The assignment that the court below erred in admitting testimony that in selling the engine the plaintiff exhibited to the defendant a circular, and in admitting the circular in evidence cannot be considered here, for the reason that the circular is not in the record, and we are afforded no knowledge of its contents.
Error is assigned to the ruling of the trial court in permitting the defendant to answer the question:
'What was the speed of that engine as it was stated to you in your negotiations?'
It is said that this was error, for the reason that all the negotiations were embodied in the written contract, and nothing was therein stipulated as to the speed of the engine. The contract did declare, however, that the engine was sold 'with the understanding that it proves adequate for your work. ' In view of the findings of the trial court, it is impossible to see that the admission of the testimony, even if it were incompetent, could have affected the result. But, however that may be, we think the testimony was properly admitted for the purpose of explaining and justifying the action of the defendant in rescinding the contract. The undertaking of the plaintiff to sell an engine that would be adequate for defendant's work left that clause of the written contract open to explanation by testimony as to the understanding of the parties and the purposes for which the engine was to be used. This was permissible under the terms of sections 1856 and 1860 of the Code of Civil Procedure.

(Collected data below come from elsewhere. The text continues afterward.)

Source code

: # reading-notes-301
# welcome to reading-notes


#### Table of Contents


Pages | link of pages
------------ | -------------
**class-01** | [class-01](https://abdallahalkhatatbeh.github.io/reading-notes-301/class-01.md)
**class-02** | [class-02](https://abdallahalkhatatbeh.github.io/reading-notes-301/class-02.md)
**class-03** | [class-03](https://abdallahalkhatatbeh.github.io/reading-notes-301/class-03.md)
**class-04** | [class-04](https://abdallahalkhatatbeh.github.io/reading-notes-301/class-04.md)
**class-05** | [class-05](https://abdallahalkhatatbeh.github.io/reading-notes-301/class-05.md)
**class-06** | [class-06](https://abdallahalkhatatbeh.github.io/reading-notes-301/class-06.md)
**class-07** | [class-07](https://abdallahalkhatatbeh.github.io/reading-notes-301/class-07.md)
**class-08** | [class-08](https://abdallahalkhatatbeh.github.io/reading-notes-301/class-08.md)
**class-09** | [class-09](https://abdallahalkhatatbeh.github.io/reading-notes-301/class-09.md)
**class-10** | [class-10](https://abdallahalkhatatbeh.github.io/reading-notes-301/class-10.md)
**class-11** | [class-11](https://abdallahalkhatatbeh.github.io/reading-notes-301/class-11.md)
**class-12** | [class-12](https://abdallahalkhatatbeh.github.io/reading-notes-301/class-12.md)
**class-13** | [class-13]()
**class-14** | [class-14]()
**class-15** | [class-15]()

Error is assigned to the ruling that it was admissible to prove the acts of plaintiff's agents, who visited the defendant's ranch. It is urged that such evidence should have been excluded, for the reason that there was no proof of the authority of the agents to bind the plaintiff. But the evidence indicated that the plaintiff did not disavow the acts of its agents, but ratified the same, and that it supplied without cost to the defendant the extensions to the wheels which one of the agents suggested as a remedy for the defective action of the engine. It further appears that one of those agents had acted for the plaintiff in making the sale of the engine to the defendant and that he signed the contract for the plaintiff. In Advance Thresher Co. v. Vinckel, 84 Neb. 429, 121 N.W. 431, the court said:
'To say that its agents were vested with the mere naked power to sell and deliver, without any authority to waive or modify any term of the printed contract, would be, as is well said in Pitsinowsky v. Beardsley, Hill & Co., 37 Iowa, 9, 'to establish a snare by which to entrap the unwary, and enable principals to reap the benefits flowing from the conduct of an agent in the transaction of business intrusted to his hands, without incurring any of the responsibilities connected therewith.''
It is assigned as error that the court found that there was a breach of the warranty by the plaintiff, and it is argued that the testimony conclusively showed that the engine was adequate for defendant's
Page 224.
work. There was testimony to the contrary, however, and the court below gave credence to it. The finding upon that branch of the case, therefore, is not open to review in this court.
We find no error. The judgment is affirmed.